Overall the gradient boosted model performed the best of all 4 methods tested when evaluating by CPC. To better understand which aspects of the model worked well, and its pitfalls, we looked into various distributions of its results.
When predicting the relationship between the distance of trips and the log of the number of trips, the model performed very well - following the actual values closely. This would seem to indicate that the model was able to capture the spatial component to rideshare demand.
To better understand the temporal component, we graphed the CPC across different hours of the day and days of the week. The figures below indicate that our model had lower CPC values between 5 - 8a.m., as well as for all weekdays (days 0 - 4). Weekdays having lower CPC values makes intuitive sense, as those days are much more prone to having large fluctuations in demand. Addressing low CPC values during the morning would be another avenue for potential improvement, as they’re directly a result of 5a.m. being peak dropoff time at the Chicago airport, and 8a.m. being the time with the greatest spread of ride demand values. We also found that rounding the predicted value to the nearest integer slightly increased CPC values - as many estimates that should’ve been two rides or higher, oftentimes were in the 1.5 - 1.9 range.

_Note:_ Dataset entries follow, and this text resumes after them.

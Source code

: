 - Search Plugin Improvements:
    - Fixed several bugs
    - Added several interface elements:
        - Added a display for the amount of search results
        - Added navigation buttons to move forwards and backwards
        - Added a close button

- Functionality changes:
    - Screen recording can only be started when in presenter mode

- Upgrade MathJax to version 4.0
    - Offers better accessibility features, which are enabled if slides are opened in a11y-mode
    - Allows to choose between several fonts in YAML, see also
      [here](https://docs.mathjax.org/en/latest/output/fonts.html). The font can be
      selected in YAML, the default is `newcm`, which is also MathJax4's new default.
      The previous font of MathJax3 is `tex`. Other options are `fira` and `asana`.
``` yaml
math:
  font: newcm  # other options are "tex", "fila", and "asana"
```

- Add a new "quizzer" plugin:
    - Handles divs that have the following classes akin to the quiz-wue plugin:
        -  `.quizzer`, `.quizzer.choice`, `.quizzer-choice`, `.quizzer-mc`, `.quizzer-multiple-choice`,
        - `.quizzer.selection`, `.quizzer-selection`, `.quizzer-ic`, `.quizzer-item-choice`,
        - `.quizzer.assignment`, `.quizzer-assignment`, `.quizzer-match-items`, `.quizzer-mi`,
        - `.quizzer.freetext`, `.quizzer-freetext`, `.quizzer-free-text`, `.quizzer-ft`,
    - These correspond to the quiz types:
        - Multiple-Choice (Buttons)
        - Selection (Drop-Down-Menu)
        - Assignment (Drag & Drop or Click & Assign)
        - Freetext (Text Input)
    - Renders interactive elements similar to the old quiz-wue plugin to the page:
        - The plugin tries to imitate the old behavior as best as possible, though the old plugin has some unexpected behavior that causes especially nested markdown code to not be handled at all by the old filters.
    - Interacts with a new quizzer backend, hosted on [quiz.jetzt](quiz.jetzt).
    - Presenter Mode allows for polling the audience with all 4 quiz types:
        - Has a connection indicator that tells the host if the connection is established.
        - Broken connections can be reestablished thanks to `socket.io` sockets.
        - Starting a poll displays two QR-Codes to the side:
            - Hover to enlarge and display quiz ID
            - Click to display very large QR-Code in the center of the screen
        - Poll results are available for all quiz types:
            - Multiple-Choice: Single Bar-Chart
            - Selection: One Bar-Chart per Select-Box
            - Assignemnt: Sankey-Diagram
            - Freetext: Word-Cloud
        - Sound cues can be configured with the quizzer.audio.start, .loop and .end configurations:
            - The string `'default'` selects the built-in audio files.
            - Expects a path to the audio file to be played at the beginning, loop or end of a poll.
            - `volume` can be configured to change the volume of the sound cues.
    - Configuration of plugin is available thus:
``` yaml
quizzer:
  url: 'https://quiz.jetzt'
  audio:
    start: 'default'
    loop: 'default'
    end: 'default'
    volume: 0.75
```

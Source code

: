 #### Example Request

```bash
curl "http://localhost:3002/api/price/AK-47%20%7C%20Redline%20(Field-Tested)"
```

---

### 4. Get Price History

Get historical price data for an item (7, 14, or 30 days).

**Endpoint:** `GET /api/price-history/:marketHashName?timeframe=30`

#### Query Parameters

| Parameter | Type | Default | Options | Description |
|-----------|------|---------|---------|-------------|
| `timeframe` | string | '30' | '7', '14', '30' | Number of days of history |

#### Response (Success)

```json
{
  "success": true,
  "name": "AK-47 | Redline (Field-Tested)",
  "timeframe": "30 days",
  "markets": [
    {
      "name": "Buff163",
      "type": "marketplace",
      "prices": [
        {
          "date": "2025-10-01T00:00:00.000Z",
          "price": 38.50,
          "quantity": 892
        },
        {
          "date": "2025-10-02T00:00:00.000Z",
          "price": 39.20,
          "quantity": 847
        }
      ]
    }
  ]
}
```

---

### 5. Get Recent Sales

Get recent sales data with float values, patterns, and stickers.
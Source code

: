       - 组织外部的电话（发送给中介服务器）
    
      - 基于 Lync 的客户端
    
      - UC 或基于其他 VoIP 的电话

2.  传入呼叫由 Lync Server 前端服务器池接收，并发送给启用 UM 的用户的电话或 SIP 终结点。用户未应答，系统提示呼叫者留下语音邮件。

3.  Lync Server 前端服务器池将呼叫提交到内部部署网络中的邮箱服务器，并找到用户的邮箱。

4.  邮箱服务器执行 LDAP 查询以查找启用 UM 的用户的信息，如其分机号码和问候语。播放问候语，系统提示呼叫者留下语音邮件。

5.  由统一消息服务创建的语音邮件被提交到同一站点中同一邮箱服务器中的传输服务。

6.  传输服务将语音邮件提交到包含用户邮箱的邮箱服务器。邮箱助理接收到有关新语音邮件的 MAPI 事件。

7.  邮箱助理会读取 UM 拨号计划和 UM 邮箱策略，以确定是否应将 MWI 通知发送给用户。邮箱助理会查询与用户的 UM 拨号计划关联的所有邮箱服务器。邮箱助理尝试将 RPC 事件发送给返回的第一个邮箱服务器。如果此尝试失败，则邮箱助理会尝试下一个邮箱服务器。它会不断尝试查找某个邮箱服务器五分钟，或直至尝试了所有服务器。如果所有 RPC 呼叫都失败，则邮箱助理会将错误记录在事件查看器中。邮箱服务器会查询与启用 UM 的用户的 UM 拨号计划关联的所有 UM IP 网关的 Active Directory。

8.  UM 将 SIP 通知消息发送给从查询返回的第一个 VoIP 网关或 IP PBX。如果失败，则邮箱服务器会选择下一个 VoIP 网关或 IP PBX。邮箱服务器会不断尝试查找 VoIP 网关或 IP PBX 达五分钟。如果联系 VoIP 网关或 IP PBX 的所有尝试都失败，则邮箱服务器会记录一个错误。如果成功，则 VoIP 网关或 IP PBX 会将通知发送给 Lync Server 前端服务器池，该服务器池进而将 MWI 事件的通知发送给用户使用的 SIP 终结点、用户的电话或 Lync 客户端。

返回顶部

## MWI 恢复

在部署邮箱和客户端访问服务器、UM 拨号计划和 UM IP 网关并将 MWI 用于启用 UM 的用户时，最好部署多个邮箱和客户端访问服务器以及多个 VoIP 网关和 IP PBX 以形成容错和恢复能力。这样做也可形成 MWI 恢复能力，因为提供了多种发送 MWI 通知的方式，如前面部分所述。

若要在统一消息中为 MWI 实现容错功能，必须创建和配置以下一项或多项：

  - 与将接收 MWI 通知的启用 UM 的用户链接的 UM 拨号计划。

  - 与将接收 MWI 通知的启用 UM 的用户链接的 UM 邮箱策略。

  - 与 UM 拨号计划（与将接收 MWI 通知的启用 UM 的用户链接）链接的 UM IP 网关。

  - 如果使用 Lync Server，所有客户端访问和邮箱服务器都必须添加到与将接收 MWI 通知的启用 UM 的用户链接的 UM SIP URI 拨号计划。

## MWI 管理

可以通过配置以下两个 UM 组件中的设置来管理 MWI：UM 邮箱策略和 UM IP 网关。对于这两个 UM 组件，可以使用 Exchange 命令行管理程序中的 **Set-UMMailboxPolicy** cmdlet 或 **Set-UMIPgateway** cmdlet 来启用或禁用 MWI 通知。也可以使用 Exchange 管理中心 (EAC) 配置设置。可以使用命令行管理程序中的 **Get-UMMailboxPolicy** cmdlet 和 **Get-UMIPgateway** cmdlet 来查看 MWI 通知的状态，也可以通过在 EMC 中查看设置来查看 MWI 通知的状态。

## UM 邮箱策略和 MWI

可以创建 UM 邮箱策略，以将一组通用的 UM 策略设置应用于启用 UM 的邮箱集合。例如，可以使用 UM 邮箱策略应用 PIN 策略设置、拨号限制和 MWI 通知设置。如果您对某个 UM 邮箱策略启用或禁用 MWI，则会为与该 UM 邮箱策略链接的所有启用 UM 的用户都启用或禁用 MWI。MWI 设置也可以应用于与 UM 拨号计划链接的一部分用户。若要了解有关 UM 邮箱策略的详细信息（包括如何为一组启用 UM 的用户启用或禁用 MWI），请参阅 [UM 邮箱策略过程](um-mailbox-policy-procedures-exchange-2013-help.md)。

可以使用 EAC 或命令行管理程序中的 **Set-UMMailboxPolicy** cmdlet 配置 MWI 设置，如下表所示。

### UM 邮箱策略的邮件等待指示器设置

To better understand how to improve predicted values in the future, we graphed the total number of rides per day-of-week and hour, against the predicted totals. In the figures below, it’s clear that the gradient boosting model captures the overall shape of rideshare demand, but consistently predicts values too low. This is likely due to the fact that the number of rides for a given OD pair on some time/day is equal to one, 72.4% of the time. This means an area for great potential improvement is tuning the model to better recognize inputs that have more than one ride.